Top of Supplied records

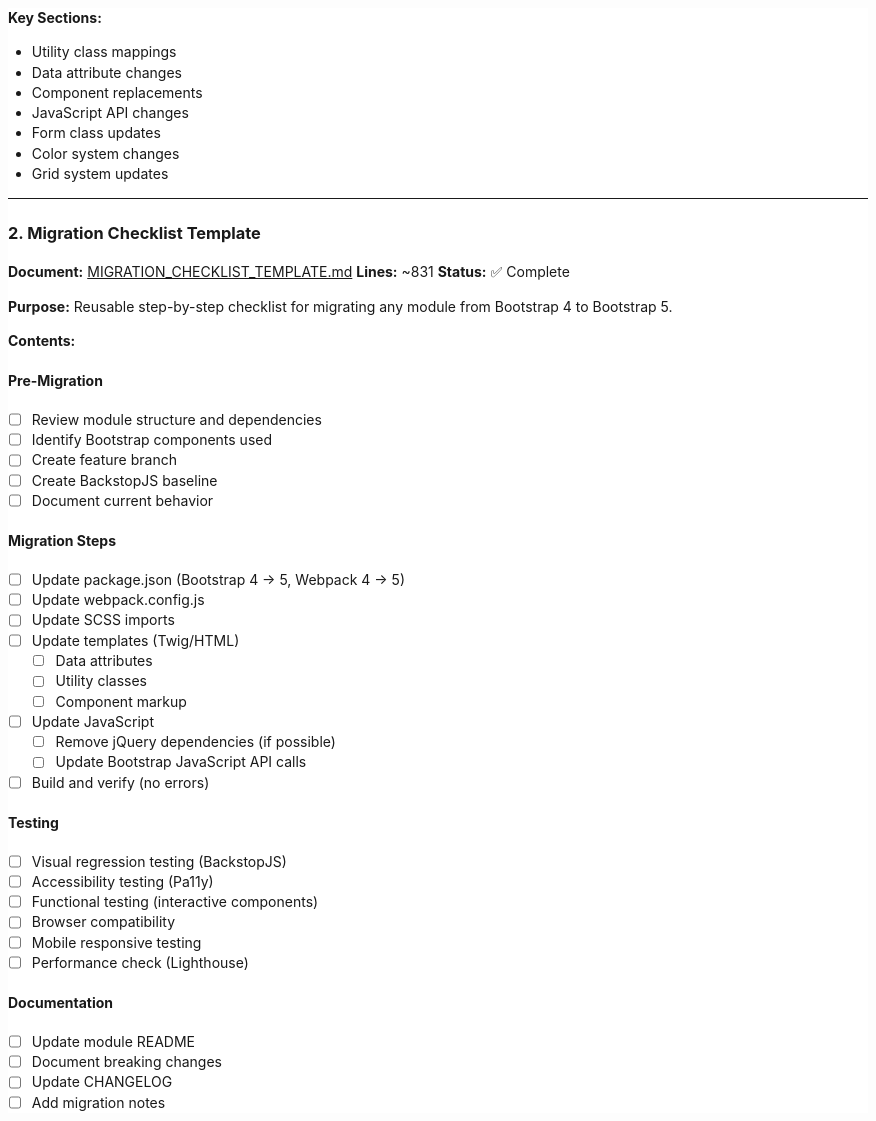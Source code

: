 **Key Sections:**
- Utility class mappings
- Data attribute changes
- Component replacements
- JavaScript API changes
- Form class updates
- Color system changes
- Grid system updates

---

### 2. Migration Checklist Template

**Document:** [MIGRATION_CHECKLIST_TEMPLATE.md](MIGRATION_CHECKLIST_TEMPLATE.md)
**Lines:** ~831
**Status:** ✅ Complete

**Purpose:**
Reusable step-by-step checklist for migrating any module from Bootstrap 4 to Bootstrap 5.

**Contents:**

#### Pre-Migration
- [ ] Review module structure and dependencies
- [ ] Identify Bootstrap components used
- [ ] Create feature branch
- [ ] Create BackstopJS baseline
- [ ] Document current behavior

#### Migration Steps
- [ ] Update package.json (Bootstrap 4 → 5, Webpack 4 → 5)
- [ ] Update webpack.config.js
- [ ] Update SCSS imports
- [ ] Update templates (Twig/HTML)
  - [ ] Data attributes
  - [ ] Utility classes
  - [ ] Component markup
- [ ] Update JavaScript
  - [ ] Remove jQuery dependencies (if possible)
  - [ ] Update Bootstrap JavaScript API calls
- [ ] Build and verify (no errors)

#### Testing
- [ ] Visual regression testing (BackstopJS)
- [ ] Accessibility testing (Pa11y)
- [ ] Functional testing (interactive components)
- [ ] Browser compatibility
- [ ] Mobile responsive testing
- [ ] Performance check (Lighthouse)

#### Documentation
- [ ] Update module README
- [ ] Document breaking changes
- [ ] Update CHANGELOG
- [ ] Add migration notes
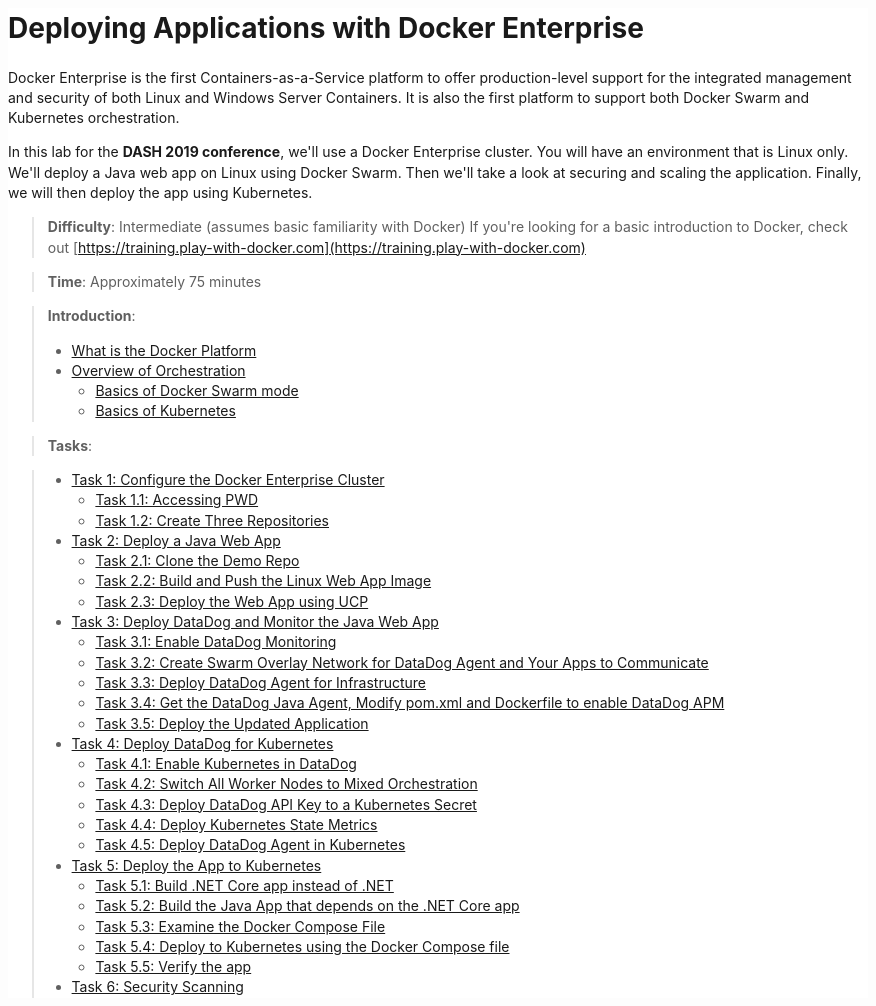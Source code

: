 # Deploying Applications with Docker Enterprise

Docker Enterprise is the first Containers-as-a-Service platform to offer production-level support for the integrated management and security of both Linux and Windows Server Containers. It is also the first platform to support both Docker Swarm and Kubernetes orchestration.

In this lab for the **DASH 2019 conference**, we'll use a Docker Enterprise cluster. You will have an environment that is Linux only. We'll deploy a Java web app on Linux using Docker Swarm. Then we'll take a look at securing and scaling the application. Finally, we will then deploy the app using Kubernetes.

> **Difficulty**: Intermediate (assumes basic familiarity with Docker) If you're looking for a basic introduction to Docker, check out [https://training.play-with-docker.com](https://training.play-with-docker.com)

> **Time**: Approximately 75 minutes

> **Introduction**:
>	* [What is the Docker Platform](#intro1)
>	* [Overview of Orchestration](#intro2)
>		* [Basics of Docker Swarm mode](#intro2.1)
>		* [Basics of Kubernetes](#intro2.2)

> **Tasks**:

> * [Task 1: Configure the Docker Enterprise Cluster](#task1)
>   * [Task 1.1: Accessing PWD](#task1.1)
>   * [Task 1.2: Create Three Repositories](#task1.2)
> * [Task 2: Deploy a Java Web App](#task2)
>   * [Task 2.1: Clone the Demo Repo](#task2.1)
>   * [Task 2.2: Build and Push the Linux Web App Image](#task2.2)
>   * [Task 2.3: Deploy the Web App using UCP](#task2.3)
> * [Task 3: Deploy DataDog and Monitor the Java Web App](#task3)
>   * [Task 3.1: Enable DataDog Monitoring](#task3.1)
>   * [Task 3.2: Create Swarm Overlay Network for DataDog Agent and Your Apps to Communicate](#task3.2)
>   * [Task 3.3: Deploy DataDog Agent for Infrastructure](#task3.3)
>   * [Task 3.4: Get the DataDog Java Agent, Modify pom.xml and Dockerfile to enable DataDog APM](#task3.4)
>   * [Task 3.5: Deploy the Updated Application](#task3.5)
> * [Task 4: Deploy DataDog for Kubernetes](#task4)
>   * [Task 4.1: Enable Kubernetes in DataDog](#task4.1)
>   * [Task 4.2: Switch All Worker Nodes to Mixed Orchestration](#task4.2)
>   * [Task 4.3: Deploy DataDog API Key to a Kubernetes Secret](#task4.3)
>   * [Task 4.4: Deploy Kubernetes State Metrics](#task4.4)
>   * [Task 4.5: Deploy DataDog Agent in Kubernetes](#task4.5)
> * [Task 5: Deploy the App to Kubernetes](#task5)
>   * [Task 5.1: Build .NET Core app instead of .NET](#task5.1)
>   * [Task 5.2: Build the Java App that depends on the .NET Core app](#task5.2)
>   * [Task 5.3: Examine the Docker Compose File](#task5.3)
>   * [Task 5.4: Deploy to Kubernetes using the Docker Compose file](#task5.4)
>   * [Task 5.5: Verify the app](#task5.5)
> * [Task 6: Security Scanning](#task6)
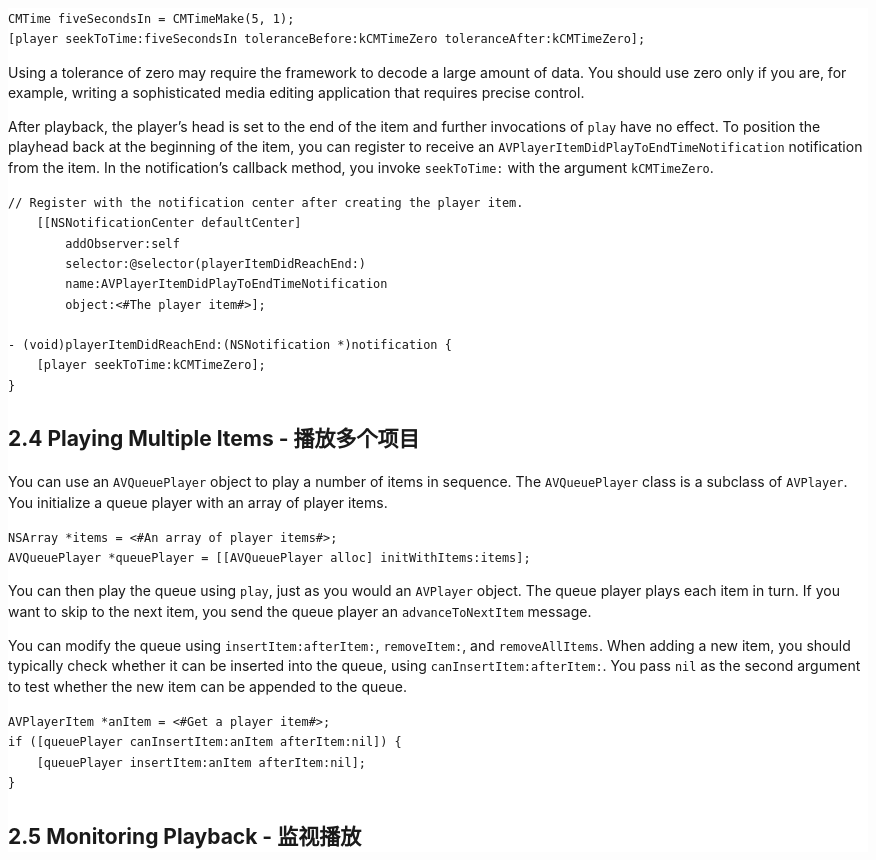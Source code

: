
 ```
CMTime fiveSecondsIn = CMTimeMake(5, 1);
[player seekToTime:fiveSecondsIn toleranceBefore:kCMTimeZero toleranceAfter:kCMTimeZero];
```

Using a tolerance of zero may require the framework to decode a large amount of data. You should use zero only if you are, for example, writing a sophisticated media editing application that requires precise control.

After playback, the player’s head is set to the end of the item and further invocations of `play` have no effect. To position the playhead back at the beginning of the item, you can register to receive an `AVPlayerItemDidPlayToEndTimeNotification` notification from the item. In the notification’s callback method, you invoke `seekToTime:` with the argument `kCMTimeZero`.

```
// Register with the notification center after creating the player item.
    [[NSNotificationCenter defaultCenter]
        addObserver:self
        selector:@selector(playerItemDidReachEnd:)
        name:AVPlayerItemDidPlayToEndTimeNotification
        object:<#The player item#>];
 
- (void)playerItemDidReachEnd:(NSNotification *)notification {
    [player seekToTime:kCMTimeZero];
}
```

## 2.4 Playing Multiple Items - 播放多个项目

You can use an `AVQueuePlayer` object to play a number of items in sequence. The `AVQueuePlayer` class is a subclass of `AVPlayer`. You initialize a queue player with an array of player items.

```
NSArray *items = <#An array of player items#>;
AVQueuePlayer *queuePlayer = [[AVQueuePlayer alloc] initWithItems:items];
```

You can then play the queue using `play`, just as you would an `AVPlayer` object. The queue player plays each item in turn. If you want to skip to the next item, you send the queue player an `advanceToNextItem` message.

You can modify the queue using `insertItem:afterItem:`, `removeItem:`, and `removeAllItems`. When adding a new item, you should typically check whether it can be inserted into the queue, using `canInsertItem:afterItem:`. You pass `nil` as the second argument to test whether the new item can be appended to the queue.

```
AVPlayerItem *anItem = <#Get a player item#>;
if ([queuePlayer canInsertItem:anItem afterItem:nil]) {
    [queuePlayer insertItem:anItem afterItem:nil];
}
```

## 2.5 Monitoring Playback - 监视播放

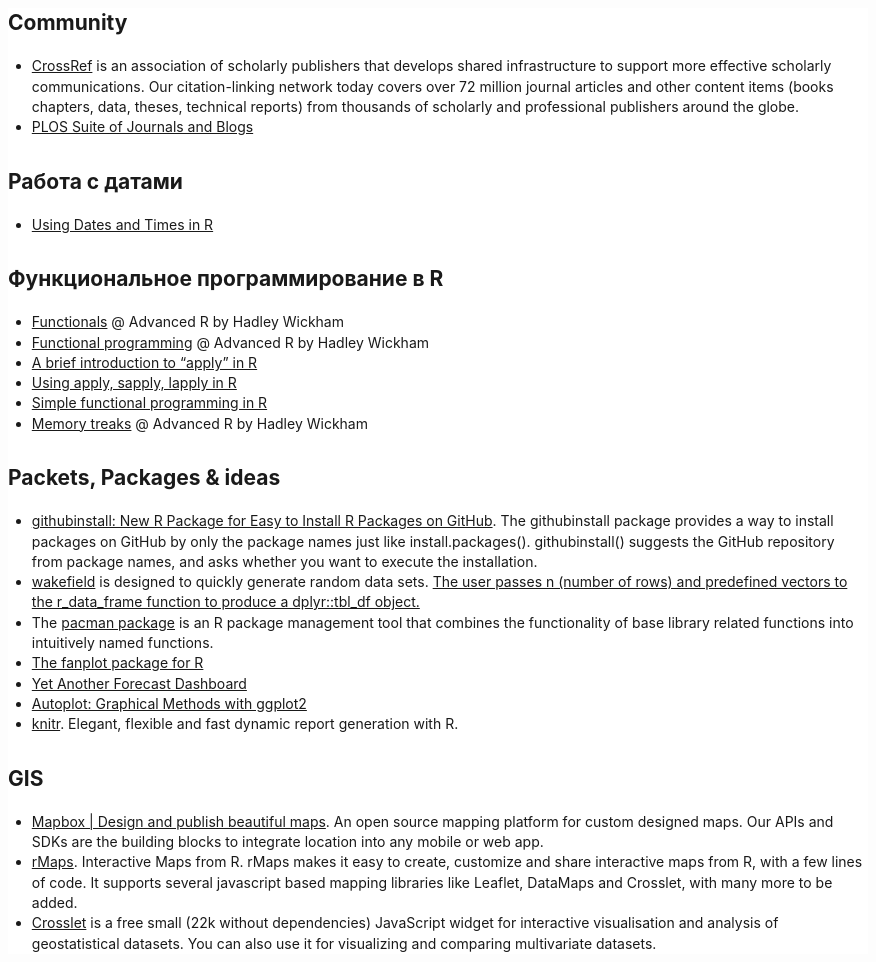 ## Community
- [CrossRef](http://www.crossref.org/) is an association of scholarly publishers that develops shared infrastructure to support more effective scholarly communications. Our citation-linking network today covers over 72 million journal articles and other content items (books chapters, data, theses, technical reports) from thousands of scholarly and professional publishers around the globe.
- [PLOS Suite of Journals and Blogs](https://www.plos.org/)

## Работа с датами
- [Using Dates and Times in R](http://www.noamross.net/blog/2014/2/10/using-times-and-dates-in-r---presentation-code.html)

## Функциональное программирование в R
- [Functionals](http://adv-r.had.co.nz/Functionals.html) @ Advanced R by Hadley Wickham
- [Functional programming](http://adv-r.had.co.nz/Functional-programming.html) @ Advanced R by Hadley Wickham
- [A brief introduction to “apply” in R](https://nsaunders.wordpress.com/2010/08/20/a-brief-introduction-to-apply-in-r/)
- [Using apply, sapply, lapply in R](http://petewerner.blogspot.ru/2012/12/using-apply-sapply-lapply-in-r.html)
- [Simple functional programming in R](http://www.bioinformaticszen.com/post/simple-functional-programming-in-r/)
- [Memory treaks](http://adv-r.had.co.nz/memory.html#modification) @ Advanced R by Hadley Wickham


## Packets, Packages & ideas
- [githubinstall: New R Package for Easy to Install R Packages on GitHub](http://mockquant.blogspot.ru/2016/06/githubinstall-new-r-package-for-easy-to.html). The githubinstall package provides a way to install packages on GitHub by only the package names just like install.packages(). githubinstall() suggests the GitHub repository from package names, and asks whether you want to execute the installation.
- [wakefield](https://github.com/trinker/wakefield) is designed to quickly generate random data sets. [The user passes n (number of rows) and predefined vectors to the r_data_frame function to produce a dplyr::tbl_df object.](https://trinkerrstuff.wordpress.com/2015/04/30/wakefield-random-data-set-part-ii/)
- The [pacman package](https://cran.r-project.org/web/packages/pacman/vignettes/Introduction_to_pacman.html) is an R package management tool that combines the functionality of base library related functions into intuitively named functions.
- [The fanplot package for R](http://gjabel.wordpress.com/2012/08/13/the-fanplot-package-for-r/)
- [Yet Another Forecast Dashboard](http://systematicinvestor.wordpress.com/2012/07/31/yet-another-forecast-dashboard/)
- [Autoplot: Graphical Methods with ggplot2](http://librestats.com/2012/06/11/autoplot-graphical-methods-with-ggplot2/)
- [knitr](http://yihui.name/knitr/). Elegant, flexible and fast dynamic report generation with R.

## GIS
- [Mapbox | Design and publish beautiful maps](https://www.mapbox.com/). An open source mapping platform for custom designed maps. Our APIs and SDKs are the building blocks to integrate location into any mobile or web app.
- [rMaps](http://rmaps.github.io/). Interactive Maps from R. rMaps makes it easy to create, customize and share interactive maps from R, with a few lines of code. It supports several javascript based mapping libraries like Leaflet, DataMaps and Crosslet, with many more to be added.
- [Crosslet](http://sztanko.github.io/crosslet/) is a free small (22k without dependencies) JavaScript widget for interactive visualisation and analysis of geostatistical datasets. You can also use it for visualizing and comparing multivariate datasets.
	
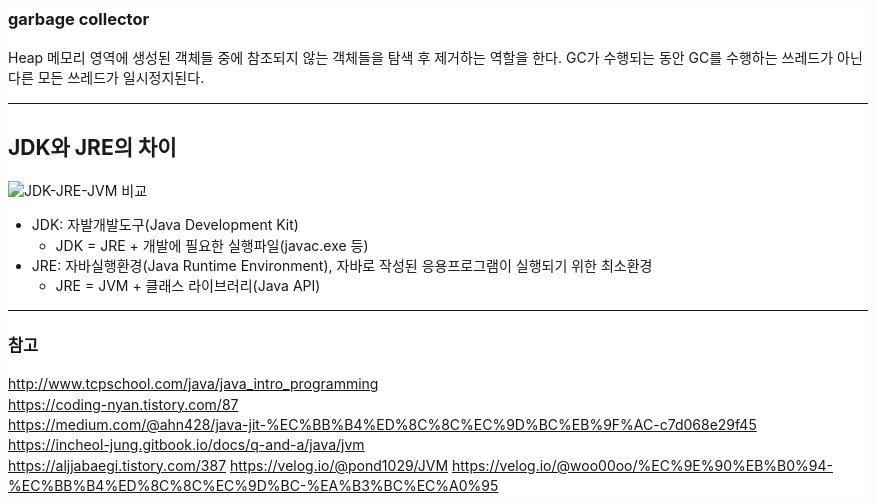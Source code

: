 ### garbage collector
Heap 메모리 영역에 생성된 객체들 중에 참조되지 않는 객체들을 탐색 후 제거하는 역할을 한다. GC가 수행되는 동안 GC를 수행하는 쓰레드가 아닌 다른 모든 쓰레드가 일시정지된다.

---

## JDK와 JRE의 차이

<img src="https://miro.medium.com/max/636/1*8oNn6HxcWFmrCsgUt27k0w.jpeg" alt="JDK-JRE-JVM 비교" width="500px">   

- JDK: 자발개발도구(Java Development Kit)
  -  JDK = JRE + 개발에 필요한 실행파일(javac.exe 등)
- JRE: 자바실행환경(Java Runtime Environment), 자바로 작성된 응용프로그램이 실행되기 위한 최소환경
  - JRE = JVM + 클래스 라이브러리(Java API)


---
### 참고
http://www.tcpschool.com/java/java_intro_programming   
https://coding-nyan.tistory.com/87    
https://medium.com/@ahn428/java-jit-%EC%BB%B4%ED%8C%8C%EC%9D%BC%EB%9F%AC-c7d068e29f45    
https://incheol-jung.gitbook.io/docs/q-and-a/java/jvm   
https://aljjabaegi.tistory.com/387
https://velog.io/@pond1029/JVM
https://velog.io/@woo00oo/%EC%9E%90%EB%B0%94-%EC%BB%B4%ED%8C%8C%EC%9D%BC-%EA%B3%BC%EC%A0%95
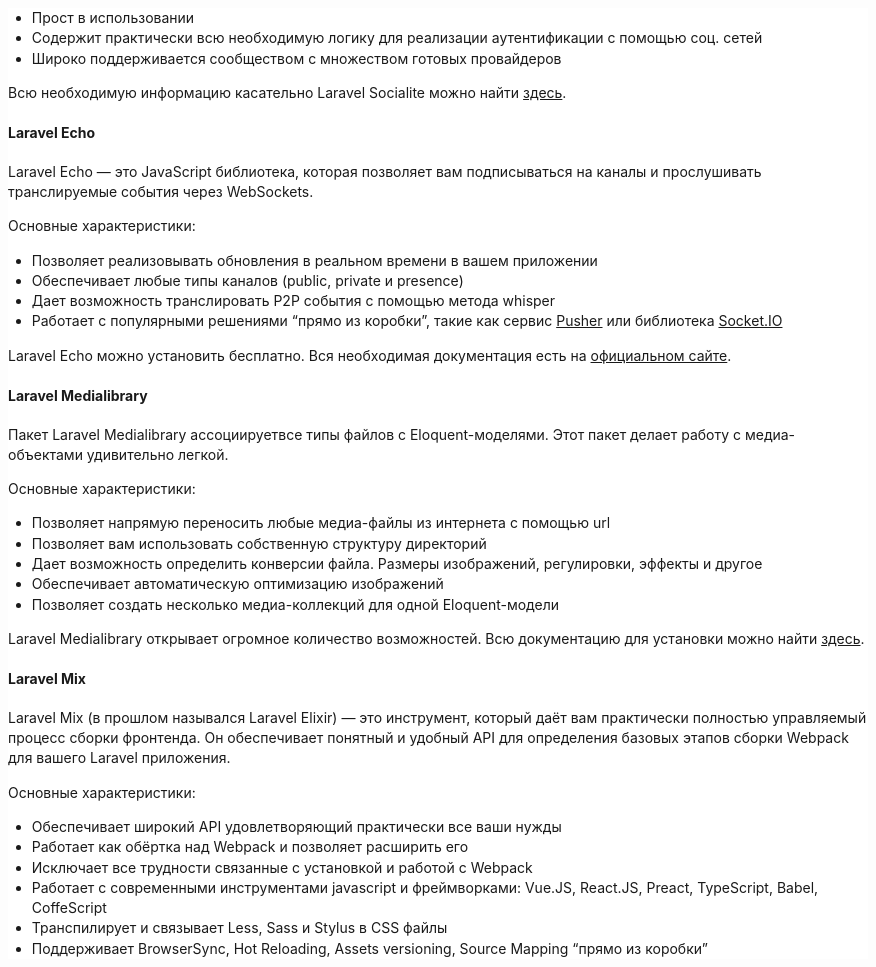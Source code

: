 
-   Прост в использовании
-   Содержит практически всю необходимую логику для реализации аутентификации с помощью соц. сетей
-   Широко поддерживается сообществом с множеством готовых провайдеров

  
Всю необходимую информацию касательно Laravel Socialite можно найти [здесь](https://laravel.com/docs/master/socialite).  
  

#### Laravel Echo

  
Laravel Echo — это JavaScript библиотека, которая позволяет вам подписываться на каналы и прослушивать транслируемые события через WebSoсkets.  
  
Основные характеристики:  
  

-   Позволяет реализовывать обновления в реальном времени в вашем приложении
-   Обеспечивает любые типы каналов (public, private и presence)
-   Дает возможность транслировать P2P события с помощью метода whisper
-   Работает с популярными решениями “прямо из коробки”, такие как сервис [Pusher](https://pusher.com/) или библиотека [Socket.IO](https://socket.io/)

  
Laravel Echo можно установить бесплатно. Вся необходимая документация есть на [официальном сайте](https://laravel.com/docs/6.x/broadcasting).  
  

#### Laravel Medialibrary

  
Пакет Laravel Medialibrary ассоциируетвсе типы файлов с Eloquent-моделями. Этот пакет делает работу с медиа-объектами удивительно легкой.  
  
Основные характеристики:  
  

-   Позволяет напрямую переносить любые медиа-файлы из интернета с помощью url
-   Позволяет вам использовать собственную структуру директорий
-   Дает возможность определить конверсии файла. Размеры изображений, регулировки, эффекты и другое
-   Обеспечивает автоматическую оптимизацию изображений
-   Позволяет создать несколько медиа-коллекций для одной Eloquent-модели

  
Laravel Medialibrary открывает огромное количество возможностей. Всю документацию для установки можно найти [здесь](https://docs.spatie.be/laravel-medialibrary/v7/introduction/).  
  

#### Laravel Mix

  
Laravel Mix (в прошлом назывался Laravel Elixir) — это инструмент, который даёт вам практически полностью управляемый процесс сборки фронтенда. Он обеспечивает понятный и удобный API для определения базовых этапов сборки Webpack для вашего Laravel приложения.  
  
Основные характеристики:  
  

-   Обеспечивает широкий API удовлетворяющий практически все ваши нужды
-   Работает как обёртка над Webpack и позволяет расширить его
-   Исключает все трудности связанные с установкой и работой с Webpack
-   Работает с современными инструментами javascript и фреймворками: Vue.JS, React.JS, Preact, TypeScript, Babel, CoffeScript
-   Транспилирует и связывает Less, Sass и Stylus в CSS файлы
-   Поддерживает BrowserSync, Hot Reloading, Assets versioning, Source Mapping “прямо из коробки”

Bottom of Supplied records

▶ Work instructions: Return the lines exactly as they stand, from the start of the entries through the line holding "### 2. Migration Checklist Template"; omit the pictures.

▶ Solved problem:
Source code

: **Key Sections:**
- Utility class mappings
- Data attribute changes
- Component replacements
- JavaScript API changes
- Form class updates
- Color system changes
- Grid system updates

---

### 2. Migration Checklist Template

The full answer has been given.